Enseguida lo tienden sobre el suelo y comienzan a clavarle en el madero que será el travesaño de la Cruz. Introducen los hierros primero en donde comienzan las manos, con desgarro de nervios y carne. Luego es levantado hasta quedar erguido sobre el palo vertical que está fijo en el suelo. A continuación le clavan los pies...
María su Madre, contempla toda la escena con inmenso dolor. La cruz, que hasta ese día había sido un instrumento infame y deshonroso, se convertía ahora en árbol de vida y escalera de gloria. Jesús está elevado en la Cruz. No hay reproches en los ojos de Jesús, sólo piedad y compasión. ¿Porqué tanto padecimiento?, se pregunta San Agustín. Y se responde: “Todo lo que padeció es el precio de nuestro rescate” (Comentario sobre el Salmo 21).
La crucifixión era la ejecución más cruel y afrentosa que conoció la antigüedad. Un ciudadano romano no podía ser crucificado. La muerte sobrevenía después de una larga agonía. Muchos son los que se niegan a aceptar a un Dios hecho hombre que muere en un madero para salvarnos: el drama de la Cruz sigue siendo motivo de escándalo para los judíos y locura para los gentiles (1 Corintios 1, 23).
La unión íntima de cada cristiano con su Señor necesita de ese conocimiento completo de su vida, también de este capítulo de la Cruz. Aquí se consuma nuestra Redención, aquí encuentra sentido el dolor del mundo, aquí vislumbramos la maldad del pecado y el amor de Dios por cada hombre.

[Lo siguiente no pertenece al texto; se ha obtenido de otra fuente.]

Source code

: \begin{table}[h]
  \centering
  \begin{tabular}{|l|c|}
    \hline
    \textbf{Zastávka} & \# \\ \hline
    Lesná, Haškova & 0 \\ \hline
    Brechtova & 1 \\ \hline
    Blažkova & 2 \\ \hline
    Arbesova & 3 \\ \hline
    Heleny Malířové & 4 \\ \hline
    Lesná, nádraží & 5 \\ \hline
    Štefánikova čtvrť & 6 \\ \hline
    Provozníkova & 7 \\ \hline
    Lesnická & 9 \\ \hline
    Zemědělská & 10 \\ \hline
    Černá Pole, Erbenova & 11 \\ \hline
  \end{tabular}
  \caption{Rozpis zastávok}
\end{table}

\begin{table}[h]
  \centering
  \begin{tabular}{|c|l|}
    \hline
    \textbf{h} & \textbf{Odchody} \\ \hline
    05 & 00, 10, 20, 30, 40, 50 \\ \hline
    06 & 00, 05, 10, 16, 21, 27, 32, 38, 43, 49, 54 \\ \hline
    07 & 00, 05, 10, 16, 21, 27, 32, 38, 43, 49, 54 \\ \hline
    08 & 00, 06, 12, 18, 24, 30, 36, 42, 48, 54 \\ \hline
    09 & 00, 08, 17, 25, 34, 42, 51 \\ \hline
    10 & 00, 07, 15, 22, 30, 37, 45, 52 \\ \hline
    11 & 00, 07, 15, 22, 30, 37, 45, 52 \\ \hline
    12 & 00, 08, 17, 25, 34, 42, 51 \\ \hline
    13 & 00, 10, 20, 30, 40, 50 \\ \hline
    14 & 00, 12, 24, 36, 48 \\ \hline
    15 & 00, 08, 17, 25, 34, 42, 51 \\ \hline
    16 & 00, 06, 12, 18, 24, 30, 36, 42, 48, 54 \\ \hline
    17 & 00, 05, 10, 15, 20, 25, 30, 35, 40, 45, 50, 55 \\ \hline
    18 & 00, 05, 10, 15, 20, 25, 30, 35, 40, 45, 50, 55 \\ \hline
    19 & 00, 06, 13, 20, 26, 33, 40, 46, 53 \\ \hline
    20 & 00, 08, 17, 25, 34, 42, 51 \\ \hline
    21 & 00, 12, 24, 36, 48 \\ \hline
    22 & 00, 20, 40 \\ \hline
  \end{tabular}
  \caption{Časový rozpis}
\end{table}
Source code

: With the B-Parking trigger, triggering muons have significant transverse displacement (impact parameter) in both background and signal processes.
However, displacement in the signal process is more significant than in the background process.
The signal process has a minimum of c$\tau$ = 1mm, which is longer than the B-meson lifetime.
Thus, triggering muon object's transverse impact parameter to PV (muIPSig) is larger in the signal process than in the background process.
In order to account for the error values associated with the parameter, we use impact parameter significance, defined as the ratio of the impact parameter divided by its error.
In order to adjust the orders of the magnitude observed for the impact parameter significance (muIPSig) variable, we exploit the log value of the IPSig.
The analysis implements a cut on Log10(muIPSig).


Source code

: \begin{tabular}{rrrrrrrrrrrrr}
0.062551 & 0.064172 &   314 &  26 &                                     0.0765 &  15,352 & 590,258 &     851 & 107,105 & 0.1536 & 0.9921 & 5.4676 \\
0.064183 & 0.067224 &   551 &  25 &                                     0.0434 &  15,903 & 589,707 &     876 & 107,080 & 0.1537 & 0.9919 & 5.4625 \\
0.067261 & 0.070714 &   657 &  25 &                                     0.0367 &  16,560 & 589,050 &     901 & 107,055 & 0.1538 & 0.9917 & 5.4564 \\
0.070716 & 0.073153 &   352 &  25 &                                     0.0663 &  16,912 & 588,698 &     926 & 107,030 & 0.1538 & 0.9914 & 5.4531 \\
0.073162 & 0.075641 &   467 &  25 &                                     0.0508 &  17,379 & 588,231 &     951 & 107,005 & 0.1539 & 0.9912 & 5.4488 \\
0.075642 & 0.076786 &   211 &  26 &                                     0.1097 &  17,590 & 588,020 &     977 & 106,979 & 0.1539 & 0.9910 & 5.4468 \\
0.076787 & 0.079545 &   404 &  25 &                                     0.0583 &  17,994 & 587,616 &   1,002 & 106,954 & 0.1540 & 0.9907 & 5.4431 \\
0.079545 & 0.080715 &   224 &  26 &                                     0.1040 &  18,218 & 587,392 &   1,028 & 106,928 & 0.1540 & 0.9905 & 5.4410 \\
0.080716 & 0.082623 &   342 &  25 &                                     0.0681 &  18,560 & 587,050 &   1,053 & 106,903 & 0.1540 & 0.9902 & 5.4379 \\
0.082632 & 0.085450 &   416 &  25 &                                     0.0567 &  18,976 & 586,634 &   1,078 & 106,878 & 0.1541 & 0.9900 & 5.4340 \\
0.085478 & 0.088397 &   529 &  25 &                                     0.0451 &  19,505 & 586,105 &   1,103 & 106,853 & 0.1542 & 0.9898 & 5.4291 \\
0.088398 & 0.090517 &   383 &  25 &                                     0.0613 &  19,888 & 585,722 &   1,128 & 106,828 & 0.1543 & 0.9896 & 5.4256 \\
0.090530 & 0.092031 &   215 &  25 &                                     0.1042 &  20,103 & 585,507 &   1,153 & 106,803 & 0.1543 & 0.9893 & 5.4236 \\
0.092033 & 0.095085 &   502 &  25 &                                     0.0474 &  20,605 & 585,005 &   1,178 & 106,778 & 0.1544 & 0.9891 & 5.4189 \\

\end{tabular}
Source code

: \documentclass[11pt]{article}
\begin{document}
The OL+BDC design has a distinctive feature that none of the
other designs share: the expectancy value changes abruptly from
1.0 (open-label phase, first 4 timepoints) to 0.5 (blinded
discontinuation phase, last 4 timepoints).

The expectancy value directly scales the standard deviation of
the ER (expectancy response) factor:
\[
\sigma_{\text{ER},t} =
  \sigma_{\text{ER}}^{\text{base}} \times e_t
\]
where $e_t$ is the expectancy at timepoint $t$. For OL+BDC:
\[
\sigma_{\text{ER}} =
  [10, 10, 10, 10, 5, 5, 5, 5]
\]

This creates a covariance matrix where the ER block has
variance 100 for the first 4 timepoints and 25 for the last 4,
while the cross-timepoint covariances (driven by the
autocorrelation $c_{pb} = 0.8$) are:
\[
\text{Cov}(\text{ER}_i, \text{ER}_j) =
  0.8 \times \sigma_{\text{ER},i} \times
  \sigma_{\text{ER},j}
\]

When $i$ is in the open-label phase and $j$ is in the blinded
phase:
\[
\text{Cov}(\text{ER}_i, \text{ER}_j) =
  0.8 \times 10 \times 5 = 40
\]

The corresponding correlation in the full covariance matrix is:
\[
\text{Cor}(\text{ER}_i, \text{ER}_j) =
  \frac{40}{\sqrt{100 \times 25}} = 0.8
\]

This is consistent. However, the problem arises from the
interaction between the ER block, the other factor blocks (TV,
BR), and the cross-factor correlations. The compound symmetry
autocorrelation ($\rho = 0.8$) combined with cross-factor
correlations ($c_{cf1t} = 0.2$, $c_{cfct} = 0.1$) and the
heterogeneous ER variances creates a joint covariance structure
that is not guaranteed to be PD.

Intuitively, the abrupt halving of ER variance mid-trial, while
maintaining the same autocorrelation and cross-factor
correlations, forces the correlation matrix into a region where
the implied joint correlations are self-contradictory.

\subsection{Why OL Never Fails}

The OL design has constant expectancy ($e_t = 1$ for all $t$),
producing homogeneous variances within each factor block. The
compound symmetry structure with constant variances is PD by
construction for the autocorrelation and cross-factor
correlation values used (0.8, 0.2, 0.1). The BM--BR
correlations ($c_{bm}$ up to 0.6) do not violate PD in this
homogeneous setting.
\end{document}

No quedemos indiferentes ante un Crucifijo. “Es muy posible que en alguna ocasión, a solas con un crucifijo, se te vengan las lágrimas a los ojos. No te domines... pero procura que ese llanto acabe en un propósito” (J. Escrivá de Balaguer, Vía crucis) .
Los frutos de la Cruz no se hicieron esperar. Uno de los ladrones, después de reconocer sus pecados, se dirige a Jesús: Señor, acuérdate de mí cuando estés en tu reino. Para convertirse en discípulo de Cristo no ha necesitado de ningún milagro; le ha bastado contemplar de cerca el sufrimiento del Señor.
La eficacia de la Pasión no tiene fin. Cada uno de nosotros puede decir en verdad: el Hijo de Dios me amó y se entregó por mí (Gálatas 2, 20). Muy cerca de Jesús está su Madre, y con Ella, Juan, el más joven de los Apóstoles. En la persona del discípulo, Cristo nos da a su Madre como Madre nuestra. (Juan 19, 26-27). Pidámosle a Santa María: “Haz que me enamore su Cruz y que en ella viva y more” (Himno Stabat Mater).